Assignment: Retype every entry below exactly as it stands.

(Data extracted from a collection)
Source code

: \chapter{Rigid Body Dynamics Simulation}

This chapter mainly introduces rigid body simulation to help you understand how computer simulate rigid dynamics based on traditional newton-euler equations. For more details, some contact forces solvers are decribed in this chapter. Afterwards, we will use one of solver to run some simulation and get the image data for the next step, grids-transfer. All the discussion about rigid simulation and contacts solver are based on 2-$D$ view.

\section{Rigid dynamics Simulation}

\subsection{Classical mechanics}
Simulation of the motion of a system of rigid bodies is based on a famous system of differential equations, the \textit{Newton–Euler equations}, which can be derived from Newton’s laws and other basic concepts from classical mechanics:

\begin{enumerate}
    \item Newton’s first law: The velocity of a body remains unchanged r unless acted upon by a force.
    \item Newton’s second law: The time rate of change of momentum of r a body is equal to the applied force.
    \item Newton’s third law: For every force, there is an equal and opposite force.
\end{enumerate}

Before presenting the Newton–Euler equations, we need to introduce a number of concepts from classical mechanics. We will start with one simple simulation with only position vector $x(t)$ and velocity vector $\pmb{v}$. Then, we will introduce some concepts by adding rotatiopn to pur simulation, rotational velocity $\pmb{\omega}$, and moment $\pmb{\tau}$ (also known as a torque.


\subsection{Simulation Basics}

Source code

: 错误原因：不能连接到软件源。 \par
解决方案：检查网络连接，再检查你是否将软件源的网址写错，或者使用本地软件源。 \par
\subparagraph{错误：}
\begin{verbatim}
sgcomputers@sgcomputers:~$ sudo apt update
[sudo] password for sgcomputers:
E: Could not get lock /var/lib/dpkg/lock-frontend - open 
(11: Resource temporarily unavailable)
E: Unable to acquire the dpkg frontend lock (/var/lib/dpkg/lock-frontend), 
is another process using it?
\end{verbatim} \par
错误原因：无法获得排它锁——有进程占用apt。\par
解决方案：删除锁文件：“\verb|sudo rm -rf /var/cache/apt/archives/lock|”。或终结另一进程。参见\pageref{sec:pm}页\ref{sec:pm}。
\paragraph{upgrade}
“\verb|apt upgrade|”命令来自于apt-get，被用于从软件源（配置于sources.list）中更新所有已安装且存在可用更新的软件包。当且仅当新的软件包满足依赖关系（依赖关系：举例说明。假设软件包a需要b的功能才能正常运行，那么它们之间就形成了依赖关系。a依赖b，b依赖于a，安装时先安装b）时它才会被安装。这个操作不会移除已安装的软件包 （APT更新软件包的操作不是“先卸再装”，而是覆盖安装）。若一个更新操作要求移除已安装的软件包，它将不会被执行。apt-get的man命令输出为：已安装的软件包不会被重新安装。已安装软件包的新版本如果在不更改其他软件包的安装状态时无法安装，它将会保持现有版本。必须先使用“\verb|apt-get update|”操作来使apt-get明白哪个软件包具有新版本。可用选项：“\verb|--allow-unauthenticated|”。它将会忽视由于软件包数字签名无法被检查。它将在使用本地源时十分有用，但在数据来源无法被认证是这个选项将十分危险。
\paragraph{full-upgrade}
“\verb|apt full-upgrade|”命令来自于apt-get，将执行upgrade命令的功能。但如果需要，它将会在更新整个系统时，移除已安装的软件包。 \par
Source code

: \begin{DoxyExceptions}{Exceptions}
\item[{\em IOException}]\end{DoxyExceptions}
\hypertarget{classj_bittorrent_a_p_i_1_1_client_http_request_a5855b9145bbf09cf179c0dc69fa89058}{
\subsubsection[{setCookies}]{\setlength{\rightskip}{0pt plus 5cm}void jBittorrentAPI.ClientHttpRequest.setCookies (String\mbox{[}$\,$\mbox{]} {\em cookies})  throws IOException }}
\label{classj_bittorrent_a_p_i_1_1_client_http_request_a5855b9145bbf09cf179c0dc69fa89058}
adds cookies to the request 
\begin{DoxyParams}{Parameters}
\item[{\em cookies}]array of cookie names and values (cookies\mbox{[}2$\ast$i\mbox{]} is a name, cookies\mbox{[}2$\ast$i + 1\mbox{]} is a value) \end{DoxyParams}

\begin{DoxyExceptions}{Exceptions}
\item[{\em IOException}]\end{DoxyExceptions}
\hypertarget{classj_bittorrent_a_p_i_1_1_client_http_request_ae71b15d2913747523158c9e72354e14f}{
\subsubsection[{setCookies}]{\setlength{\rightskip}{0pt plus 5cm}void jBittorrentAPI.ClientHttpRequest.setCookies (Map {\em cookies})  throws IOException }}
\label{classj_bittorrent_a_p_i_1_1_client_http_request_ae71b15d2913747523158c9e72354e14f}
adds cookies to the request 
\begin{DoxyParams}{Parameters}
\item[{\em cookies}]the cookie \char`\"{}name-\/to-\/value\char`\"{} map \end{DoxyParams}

Finished exercise:
Source code

: \chapter{Rigid Body Dynamics Simulation}

This chapter mainly introduces rigid body simulation to help you understand how computer simulate rigid dynamics based on traditional newton-euler equations. For more details, some contact forces solvers are decribed in this chapter. Afterwards, we will use one of solver to run some simulation and get the image data for the next step, grids-transfer. All the discussion about rigid simulation and contacts solver are based on 2-$D$ view.

\section{Rigid dynamics Simulation}

\subsection{Classical mechanics}
Simulation of the motion of a system of rigid bodies is based on a famous system of differential equations, the \textit{Newton–Euler equations}, which can be derived from Newton’s laws and other basic concepts from classical mechanics:

\begin{enumerate}
    \item Newton’s first law: The velocity of a body remains unchanged r unless acted upon by a force.
    \item Newton’s second law: The time rate of change of momentum of r a body is equal to the applied force.
    \item Newton’s third law: For every force, there is an equal and opposite force.
\end{enumerate}

Before presenting the Newton–Euler equations, we need to introduce a number of concepts from classical mechanics. We will start with one simple simulation with only position vector $x(t)$ and velocity vector $\pmb{v}$. Then, we will introduce some concepts by adding rotatiopn to pur simulation, rotational velocity $\pmb{\omega}$, and moment $\pmb{\tau}$ (also known as a torque.


\subsection{Simulation Basics}

Source code

: 错误原因：不能连接到软件源。 \par
解决方案：检查网络连接，再检查你是否将软件源的网址写错，或者使用本地软件源。 \par
\subparagraph{错误：}
\begin{verbatim}
sgcomputers@sgcomputers:~$ sudo apt update
[sudo] password for sgcomputers:
E: Could not get lock /var/lib/dpkg/lock-frontend - open 
(11: Resource temporarily unavailable)
E: Unable to acquire the dpkg frontend lock (/var/lib/dpkg/lock-frontend), 
is another process using it?
\end{verbatim} \par
错误原因：无法获得排它锁——有进程占用apt。\par
解决方案：删除锁文件：“\verb|sudo rm -rf /var/cache/apt/archives/lock|”。或终结另一进程。参见\pageref{sec:pm}页\ref{sec:pm}。
\paragraph{upgrade}
“\verb|apt upgrade|”命令来自于apt-get，被用于从软件源（配置于sources.list）中更新所有已安装且存在可用更新的软件包。当且仅当新的软件包满足依赖关系（依赖关系：举例说明。假设软件包a需要b的功能才能正常运行，那么它们之间就形成了依赖关系。a依赖b，b依赖于a，安装时先安装b）时它才会被安装。这个操作不会移除已安装的软件包 （APT更新软件包的操作不是“先卸再装”，而是覆盖安装）。若一个更新操作要求移除已安装的软件包，它将不会被执行。apt-get的man命令输出为：已安装的软件包不会被重新安装。已安装软件包的新版本如果在不更改其他软件包的安装状态时无法安装，它将会保持现有版本。必须先使用“\verb|apt-get update|”操作来使apt-get明白哪个软件包具有新版本。可用选项：“\verb|--allow-unauthenticated|”。它将会忽视由于软件包数字签名无法被检查。它将在使用本地源时十分有用，但在数据来源无法被认证是这个选项将十分危险。
\paragraph{full-upgrade}
“\verb|apt full-upgrade|”命令来自于apt-get，将执行upgrade命令的功能。但如果需要，它将会在更新整个系统时，移除已安装的软件包。 \par
Source code

: \begin{DoxyExceptions}{Exceptions}
\item[{\em IOException}]\end{DoxyExceptions}
\hypertarget{classj_bittorrent_a_p_i_1_1_client_http_request_a5855b9145bbf09cf179c0dc69fa89058}{
\subsubsection[{setCookies}]{\setlength{\rightskip}{0pt plus 5cm}void jBittorrentAPI.ClientHttpRequest.setCookies (String\mbox{[}$\,$\mbox{]} {\em cookies})  throws IOException }}
\label{classj_bittorrent_a_p_i_1_1_client_http_request_a5855b9145bbf09cf179c0dc69fa89058}
adds cookies to the request 
\begin{DoxyParams}{Parameters}
\item[{\em cookies}]array of cookie names and values (cookies\mbox{[}2$\ast$i\mbox{]} is a name, cookies\mbox{[}2$\ast$i + 1\mbox{]} is a value) \end{DoxyParams}

\begin{DoxyExceptions}{Exceptions}
\item[{\em IOException}]\end{DoxyExceptions}
\hypertarget{classj_bittorrent_a_p_i_1_1_client_http_request_ae71b15d2913747523158c9e72354e14f}{
\subsubsection[{setCookies}]{\setlength{\rightskip}{0pt plus 5cm}void jBittorrentAPI.ClientHttpRequest.setCookies (Map {\em cookies})  throws IOException }}
\label{classj_bittorrent_a_p_i_1_1_client_http_request_ae71b15d2913747523158c9e72354e14f}
adds cookies to the request 
\begin{DoxyParams}{Parameters}
\item[{\em cookies}]the cookie \char`\"{}name-\/to-\/value\char`\"{} map \end{DoxyParams}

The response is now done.